* _What to work on_
Nothing but a number should be given: the count of lines in the data that include the string "void".
Segment Start: Input data
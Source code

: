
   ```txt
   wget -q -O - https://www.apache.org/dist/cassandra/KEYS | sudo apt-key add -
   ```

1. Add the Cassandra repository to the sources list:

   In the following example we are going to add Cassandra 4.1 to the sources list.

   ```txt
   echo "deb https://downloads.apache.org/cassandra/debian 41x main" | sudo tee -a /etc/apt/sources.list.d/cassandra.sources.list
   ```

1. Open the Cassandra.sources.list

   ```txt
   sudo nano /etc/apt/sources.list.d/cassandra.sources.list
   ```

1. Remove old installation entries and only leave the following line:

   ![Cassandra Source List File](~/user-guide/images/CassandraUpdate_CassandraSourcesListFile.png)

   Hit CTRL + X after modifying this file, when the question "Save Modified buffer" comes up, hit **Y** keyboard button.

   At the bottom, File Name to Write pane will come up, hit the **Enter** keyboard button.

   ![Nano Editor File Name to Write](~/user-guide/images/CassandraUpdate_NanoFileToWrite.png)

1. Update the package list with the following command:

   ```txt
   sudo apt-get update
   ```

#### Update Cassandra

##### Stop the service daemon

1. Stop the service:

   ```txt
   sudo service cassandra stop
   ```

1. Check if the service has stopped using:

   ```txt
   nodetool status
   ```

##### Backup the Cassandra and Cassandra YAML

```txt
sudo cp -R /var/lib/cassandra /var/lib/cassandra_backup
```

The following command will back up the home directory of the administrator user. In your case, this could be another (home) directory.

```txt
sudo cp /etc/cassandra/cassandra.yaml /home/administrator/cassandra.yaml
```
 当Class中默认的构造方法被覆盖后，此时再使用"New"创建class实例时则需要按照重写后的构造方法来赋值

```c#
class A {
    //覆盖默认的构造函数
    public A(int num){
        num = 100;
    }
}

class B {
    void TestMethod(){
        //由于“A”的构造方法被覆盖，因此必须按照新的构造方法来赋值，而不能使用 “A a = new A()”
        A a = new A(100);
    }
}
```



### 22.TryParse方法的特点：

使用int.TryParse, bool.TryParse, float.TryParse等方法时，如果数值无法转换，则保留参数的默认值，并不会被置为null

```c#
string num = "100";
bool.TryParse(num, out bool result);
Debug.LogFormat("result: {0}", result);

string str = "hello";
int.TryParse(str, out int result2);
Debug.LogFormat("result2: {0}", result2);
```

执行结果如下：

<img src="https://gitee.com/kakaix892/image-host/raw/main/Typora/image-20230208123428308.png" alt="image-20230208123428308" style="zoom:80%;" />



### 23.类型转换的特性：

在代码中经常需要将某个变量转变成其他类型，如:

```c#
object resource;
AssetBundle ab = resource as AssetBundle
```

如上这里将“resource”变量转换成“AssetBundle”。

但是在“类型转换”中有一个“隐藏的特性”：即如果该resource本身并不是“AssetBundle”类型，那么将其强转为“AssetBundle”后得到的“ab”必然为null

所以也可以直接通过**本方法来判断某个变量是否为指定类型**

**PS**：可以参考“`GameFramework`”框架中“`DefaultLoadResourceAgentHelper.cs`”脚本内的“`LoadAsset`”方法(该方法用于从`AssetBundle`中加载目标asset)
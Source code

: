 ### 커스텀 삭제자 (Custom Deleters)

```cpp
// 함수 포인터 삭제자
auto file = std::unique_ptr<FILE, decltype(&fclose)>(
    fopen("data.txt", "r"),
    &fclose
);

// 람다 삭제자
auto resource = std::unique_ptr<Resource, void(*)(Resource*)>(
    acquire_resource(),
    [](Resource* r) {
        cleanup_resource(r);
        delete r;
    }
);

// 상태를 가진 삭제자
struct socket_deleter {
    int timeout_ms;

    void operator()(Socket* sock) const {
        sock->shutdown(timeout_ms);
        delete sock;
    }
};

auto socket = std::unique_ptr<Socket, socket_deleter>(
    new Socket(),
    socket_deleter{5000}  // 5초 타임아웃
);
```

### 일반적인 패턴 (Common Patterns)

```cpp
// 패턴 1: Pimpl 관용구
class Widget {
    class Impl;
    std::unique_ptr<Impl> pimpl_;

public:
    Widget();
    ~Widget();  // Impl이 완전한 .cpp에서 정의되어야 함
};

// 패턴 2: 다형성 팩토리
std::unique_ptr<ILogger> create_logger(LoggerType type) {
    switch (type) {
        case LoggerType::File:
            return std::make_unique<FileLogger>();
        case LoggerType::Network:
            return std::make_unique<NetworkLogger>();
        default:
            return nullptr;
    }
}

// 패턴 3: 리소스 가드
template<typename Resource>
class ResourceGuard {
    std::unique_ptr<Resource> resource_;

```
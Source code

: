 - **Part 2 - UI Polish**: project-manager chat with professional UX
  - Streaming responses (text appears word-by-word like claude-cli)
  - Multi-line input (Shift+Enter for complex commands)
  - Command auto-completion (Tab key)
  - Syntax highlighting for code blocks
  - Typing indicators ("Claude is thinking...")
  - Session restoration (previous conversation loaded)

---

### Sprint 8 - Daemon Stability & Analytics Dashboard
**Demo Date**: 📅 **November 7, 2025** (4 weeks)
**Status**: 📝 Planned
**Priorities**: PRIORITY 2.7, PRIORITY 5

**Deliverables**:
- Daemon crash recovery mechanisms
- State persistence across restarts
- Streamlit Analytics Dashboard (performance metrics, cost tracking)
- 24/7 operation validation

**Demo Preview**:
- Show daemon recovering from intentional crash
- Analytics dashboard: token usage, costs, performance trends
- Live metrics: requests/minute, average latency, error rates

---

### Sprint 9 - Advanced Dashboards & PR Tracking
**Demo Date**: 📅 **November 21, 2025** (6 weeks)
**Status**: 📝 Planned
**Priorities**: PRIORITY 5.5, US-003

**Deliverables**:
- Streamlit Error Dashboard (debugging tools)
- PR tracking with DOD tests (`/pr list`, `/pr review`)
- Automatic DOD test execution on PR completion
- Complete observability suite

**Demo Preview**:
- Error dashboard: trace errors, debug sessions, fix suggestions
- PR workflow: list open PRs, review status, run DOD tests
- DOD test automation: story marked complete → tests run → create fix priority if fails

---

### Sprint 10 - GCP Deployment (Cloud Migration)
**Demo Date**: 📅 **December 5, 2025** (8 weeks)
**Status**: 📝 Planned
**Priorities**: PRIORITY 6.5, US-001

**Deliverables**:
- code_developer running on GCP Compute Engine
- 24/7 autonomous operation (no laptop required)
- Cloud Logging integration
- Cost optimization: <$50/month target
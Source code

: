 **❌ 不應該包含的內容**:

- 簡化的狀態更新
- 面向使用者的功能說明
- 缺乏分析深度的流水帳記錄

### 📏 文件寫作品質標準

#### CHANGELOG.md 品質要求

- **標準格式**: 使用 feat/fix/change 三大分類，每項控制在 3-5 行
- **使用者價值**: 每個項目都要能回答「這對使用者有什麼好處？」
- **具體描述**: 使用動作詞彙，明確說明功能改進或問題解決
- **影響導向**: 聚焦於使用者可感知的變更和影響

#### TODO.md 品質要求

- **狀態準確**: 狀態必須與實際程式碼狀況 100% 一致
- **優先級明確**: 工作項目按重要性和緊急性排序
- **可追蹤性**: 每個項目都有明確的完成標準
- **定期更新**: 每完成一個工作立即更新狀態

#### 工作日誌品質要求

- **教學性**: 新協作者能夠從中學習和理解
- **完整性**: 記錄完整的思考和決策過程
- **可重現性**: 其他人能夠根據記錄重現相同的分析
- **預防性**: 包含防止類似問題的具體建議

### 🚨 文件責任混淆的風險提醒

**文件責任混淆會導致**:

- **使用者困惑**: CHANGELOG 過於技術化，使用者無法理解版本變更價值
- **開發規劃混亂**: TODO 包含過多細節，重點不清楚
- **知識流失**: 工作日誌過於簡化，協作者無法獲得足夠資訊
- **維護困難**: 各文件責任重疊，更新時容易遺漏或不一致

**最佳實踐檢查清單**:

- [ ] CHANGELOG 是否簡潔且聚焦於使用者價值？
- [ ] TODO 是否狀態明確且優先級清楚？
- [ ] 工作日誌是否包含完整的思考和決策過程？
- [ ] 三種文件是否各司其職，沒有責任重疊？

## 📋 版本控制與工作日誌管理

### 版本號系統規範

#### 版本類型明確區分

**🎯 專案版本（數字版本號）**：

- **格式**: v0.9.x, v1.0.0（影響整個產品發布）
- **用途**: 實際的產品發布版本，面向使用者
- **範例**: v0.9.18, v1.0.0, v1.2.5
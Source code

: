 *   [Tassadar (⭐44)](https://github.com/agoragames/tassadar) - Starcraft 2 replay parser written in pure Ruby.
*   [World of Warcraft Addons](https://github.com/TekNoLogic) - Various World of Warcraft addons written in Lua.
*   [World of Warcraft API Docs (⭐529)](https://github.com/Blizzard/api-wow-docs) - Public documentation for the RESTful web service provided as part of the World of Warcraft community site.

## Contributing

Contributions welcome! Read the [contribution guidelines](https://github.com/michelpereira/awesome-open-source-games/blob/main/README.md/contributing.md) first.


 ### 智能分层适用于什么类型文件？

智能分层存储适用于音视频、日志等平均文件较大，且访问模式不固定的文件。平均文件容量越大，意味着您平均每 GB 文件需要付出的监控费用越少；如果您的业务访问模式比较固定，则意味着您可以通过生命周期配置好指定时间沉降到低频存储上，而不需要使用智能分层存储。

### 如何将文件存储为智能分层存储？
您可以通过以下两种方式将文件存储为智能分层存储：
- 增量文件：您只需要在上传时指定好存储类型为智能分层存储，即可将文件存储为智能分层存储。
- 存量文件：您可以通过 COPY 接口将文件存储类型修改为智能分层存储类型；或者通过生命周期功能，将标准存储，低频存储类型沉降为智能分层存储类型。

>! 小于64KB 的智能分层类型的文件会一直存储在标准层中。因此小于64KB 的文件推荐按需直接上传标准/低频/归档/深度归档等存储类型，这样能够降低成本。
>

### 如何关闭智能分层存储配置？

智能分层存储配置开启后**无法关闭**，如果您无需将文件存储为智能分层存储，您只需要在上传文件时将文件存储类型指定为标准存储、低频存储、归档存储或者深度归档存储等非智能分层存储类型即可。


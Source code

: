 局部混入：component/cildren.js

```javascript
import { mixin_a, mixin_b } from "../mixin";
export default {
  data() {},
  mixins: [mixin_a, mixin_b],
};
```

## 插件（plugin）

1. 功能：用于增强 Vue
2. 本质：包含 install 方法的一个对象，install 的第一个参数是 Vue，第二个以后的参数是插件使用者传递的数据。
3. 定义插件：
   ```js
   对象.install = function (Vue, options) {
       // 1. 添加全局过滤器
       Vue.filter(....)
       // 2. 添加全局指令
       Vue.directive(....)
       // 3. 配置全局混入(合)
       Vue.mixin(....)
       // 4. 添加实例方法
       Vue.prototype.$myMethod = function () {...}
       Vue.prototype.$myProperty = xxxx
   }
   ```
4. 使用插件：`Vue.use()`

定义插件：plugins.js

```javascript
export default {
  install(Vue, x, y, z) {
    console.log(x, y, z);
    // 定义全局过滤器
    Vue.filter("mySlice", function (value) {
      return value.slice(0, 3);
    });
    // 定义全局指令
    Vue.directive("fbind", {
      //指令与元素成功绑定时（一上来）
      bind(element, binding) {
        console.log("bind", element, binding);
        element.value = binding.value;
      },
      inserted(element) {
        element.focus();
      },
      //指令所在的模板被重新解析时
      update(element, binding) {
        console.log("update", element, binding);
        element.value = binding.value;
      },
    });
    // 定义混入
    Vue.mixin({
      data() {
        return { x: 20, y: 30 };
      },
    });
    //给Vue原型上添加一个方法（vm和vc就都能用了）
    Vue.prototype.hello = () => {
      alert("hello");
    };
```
Segment End: Input data
* _Response to the task_
3